New York courts will typically recognise a foreign child support order, provided that there is a reciprocal agreement with that jurisdiction or the order was made under substantially similar laws involving due process for the parties. The foreign order is registered under UIFSA, in the Family Court, with the Court then issuing a notice of the registration to all parties involved. In order to proceed with an enforcement or modification proceeding, the registration is a mandatory prerequisite to be met before, or simultaneous with, an application for enforcement or modification.
New York courts will not uphold foreign orders that violate public policy.
The spousal support order may be registered in a similar fashion to child support orders.
Foreign child support and spousal support orders that are recognised in New York are afforded the same enforcement remedies as domestic orders.
New York’s UIFSA statute honours reciprocal agreements and the Hague Convention on the International Recovery of Child Support and Other Forms of Family Maintenance.
The New York courts frequently recognise foreign orders via principles of comity, and the CPLR includes statutory provisions that recognise foreign money judgments obtained with due process in the initiating jurisdiction.
The New York court may modify a foreign child support order where neither the parties, nor the child, remain in the jurisdiction where the initial child support order was entered. If the parties have not relocated to the same locale, this is typically the place where the respondent resides.
The foreign order would be registered as set forth in 5.1 Recognition of Foreign Child Support Orders and a petition filed in either the Family or Supreme Court, setting forth the legal basis for the modification.
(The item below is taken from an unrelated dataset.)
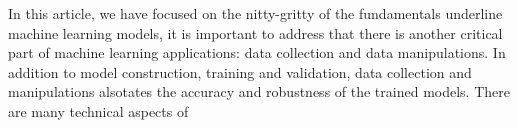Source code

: In this article, we have focused on the nitty-gritty of the fundamentals underline machine learning models, it is important to address that there is another critical part of machine learning applications: data collection and data manipulations. In addition to model construction, training and validation, data collection and manipulations alsotates the accuracy and robustness of the trained models. There are many technical aspects of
The New York court would then apply the substantive law of New York with respect to the modification, unless a different choice of law or standard is required by the initial order.
New York courts cannot alter the duration of the initial order.
The Family Court Act §580-211 makes clear that: “b) A tribunal of this state may not modify a spousal-support order issued by a tribunal of another state or a foreign country having continuing, exclusive jurisdiction over that order under the law of that state or foreign country.” Even if possible, unless the foreign order sets forth a standard for modification, the applicant would need to meet New York’s high standard for modification and other jurisdictional bases.
The statute of limitations on child support judgments is 20 years.
The statute of limitations on spousal support judgments is 20 years.
The court may order counsel fees to be paid to the party seeking child support, as part of a standalone action or a divorce action, especially to the extent this is the non-monied party. Additionally, if a party is in violation of their child support obligations (see 3.1 Enforcement of Child Support Orders), the court may order counsel fees as a remedial measure.
If, for example, a lifestyle analysis requires expert services, the court may also award financial expert fees.
See 7.1 Counsel Fees and Costs – Child Support.